» **REQUIREMENT**: Your reply should be a single number, the count of lines in the records that contain the string "parse".

--- RECORDS FOR THE TASK ---

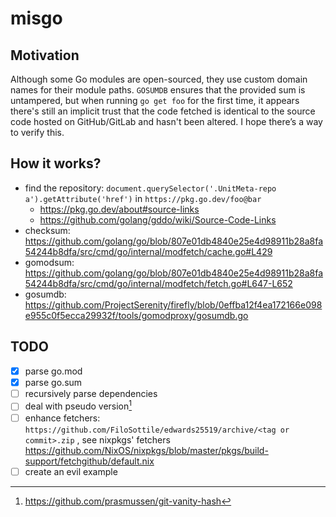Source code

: # misgo

## Motivation

Although some Go modules are open-sourced, they use custom domain names for their module paths. `GOSUMDB` ensures that the provided sum is untampered, but when running `go get foo` for the first time, it appears there's still an implicit trust that the code fetched is identical to the source code hosted on GitHub/GitLab and hasn't been altered. I hope there’s a way to verify this.

## How it works?

- find the repository: `document.querySelector('.UnitMeta-repo a').getAttribute('href')` in `https://pkg.go.dev/foo@bar`
  - https://pkg.go.dev/about#source-links
  - https://github.com/golang/gddo/wiki/Source-Code-Links
- checksum: https://github.com/golang/go/blob/807e01db4840e25e4d98911b28a8fa54244b8dfa/src/cmd/go/internal/modfetch/cache.go#L429
- gomodsum: https://github.com/golang/go/blob/807e01db4840e25e4d98911b28a8fa54244b8dfa/src/cmd/go/internal/modfetch/fetch.go#L647-L652
- gosumdb: https://github.com/ProjectSerenity/firefly/blob/0effba12f4ea172166e098e955c0f5ecca29932f/tools/gomodproxy/gosumdb.go

## TODO

- [x] parse go.mod
- [x] parse go.sum
- [ ] recursively parse dependencies
- [ ] deal with pseudo version[^1]
- [ ] enhance fetchers: `https://github.com/FiloSottile/edwards25519/archive/<tag or commit>.zip` , see nixpkgs' fetchers https://github.com/NixOS/nixpkgs/blob/master/pkgs/build-support/fetchgithub/default.nix
- [ ] create an evil example

[^1]: https://github.com/prasmussen/git-vanity-hash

---

» **ANSWER TO THIS PROBLEM**: 3